6.4 Notices. All notices and other communications under this Agreement shall
be in writing and shall be deemed given if: (a) delivered personally; or
(b) mailed by certified mail (return receipt requested), postage prepaid;
or (c) sent by overnight courier; or (d) transmitted by telefacsimile; to
the parties at the following addresses (or at such other address for a
party as shall be specified by like notice, provided that notices of a
change of address shall be effective only upon receipt thereof):
(a) If to Schultz to: Mr. Richard M. Schultz
R .M. Schultz & Associates, Inc.
1809 South Route 31
McHenry, Illinois 60050
Telephone Number: 815-344-3466
Facsimile Number: 815-344-3407
With a copy to: Thomas J. Smedinghoff Esq.
McBride Baker & Coles
500 West Madison Street, 40th Floor
Chicago, Illinois 60661
Telephone Number: 312-715-5700
Facsimile Number: 312-993-9350
(b) If to Company, to: Mr. Andrew J. Kandalepas
Dauphin Technology, Inc.
800 East Northwest Highway, Suite 950
Palatine, Illinois 60067
Telephone Number: 847-358-4406
Facsimile Number: 847-358-4407
With a copy to: Ronald P. Duplack, Esq.
Rieck and Crotty, P.C.
55 West Monroe Street, Suite 3390
Chicago, Illinois 60603
Telephone Number: 312-726-4646
Facsimile Number: 312-726-0647
6.5 Assignment. Neither this Agreement nor any of the rights, interests or
obligations hereunder shall be assigned by any party, nor is this
Agreement intended to confer upon any other person except the parties
hereto any rights or remedies hereunder.
6.6 Governing Law. This Agreement shall be governed by the laws of the State
of Illinois as to all matters including, but not limited to, matters of
validity, construction, effect, performance and remedies, and, as partial
consideration for the other party's execution and performance hereunder
each party waives personal service of any and all process upon it, to the
extent permitted by law, and consents that all such service of process be
made by upon such party at the address and in the manner set forth in
Section 6.4 of this Agreement and service so made shall be deemed to be
completed upon the earlier of actual receipt or three days after the same
shall have been posted to such party's address.

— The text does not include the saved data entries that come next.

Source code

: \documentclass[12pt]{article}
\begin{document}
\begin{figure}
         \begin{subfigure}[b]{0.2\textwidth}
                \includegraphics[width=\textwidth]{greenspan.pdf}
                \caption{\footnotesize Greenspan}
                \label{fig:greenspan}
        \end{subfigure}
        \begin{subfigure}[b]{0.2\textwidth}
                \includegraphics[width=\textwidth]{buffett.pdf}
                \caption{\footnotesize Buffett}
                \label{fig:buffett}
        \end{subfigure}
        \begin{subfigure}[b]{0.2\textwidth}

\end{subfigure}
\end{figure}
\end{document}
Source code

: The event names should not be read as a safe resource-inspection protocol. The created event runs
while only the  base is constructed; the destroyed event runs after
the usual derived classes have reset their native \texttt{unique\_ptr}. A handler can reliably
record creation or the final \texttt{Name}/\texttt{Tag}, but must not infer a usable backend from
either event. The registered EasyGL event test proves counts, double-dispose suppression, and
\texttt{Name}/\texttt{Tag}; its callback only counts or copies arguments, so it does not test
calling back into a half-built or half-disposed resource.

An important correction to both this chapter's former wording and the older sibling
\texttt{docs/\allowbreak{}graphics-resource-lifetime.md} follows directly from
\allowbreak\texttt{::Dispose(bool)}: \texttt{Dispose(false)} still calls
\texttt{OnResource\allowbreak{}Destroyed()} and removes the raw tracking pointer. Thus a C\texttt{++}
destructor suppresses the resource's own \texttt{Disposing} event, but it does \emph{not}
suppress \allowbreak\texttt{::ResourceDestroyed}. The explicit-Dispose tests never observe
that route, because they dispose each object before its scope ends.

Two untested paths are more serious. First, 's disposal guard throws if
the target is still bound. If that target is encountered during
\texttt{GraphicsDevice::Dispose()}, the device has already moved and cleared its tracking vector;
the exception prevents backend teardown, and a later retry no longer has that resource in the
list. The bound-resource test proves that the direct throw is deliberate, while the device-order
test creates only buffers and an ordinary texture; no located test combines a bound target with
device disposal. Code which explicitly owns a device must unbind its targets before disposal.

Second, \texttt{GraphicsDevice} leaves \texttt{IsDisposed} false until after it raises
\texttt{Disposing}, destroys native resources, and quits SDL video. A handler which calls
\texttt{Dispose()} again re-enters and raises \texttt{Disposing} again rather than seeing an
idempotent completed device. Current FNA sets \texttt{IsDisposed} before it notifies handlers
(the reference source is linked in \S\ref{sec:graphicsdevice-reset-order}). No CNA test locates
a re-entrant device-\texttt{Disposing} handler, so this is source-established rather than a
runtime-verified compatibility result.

6.7 Binding Effect and Benefit. The provisions hereof shall be binding upon,
and shall inure to the benefit of; the parties, and their respective
heirs, executors, administrators, its successors, and assigns.
6.8 Counterparts. This Agreement may be executed in two or more counterparts,
each of which shall be deemed an original, but all of which together
shall constitute one and the same instrument.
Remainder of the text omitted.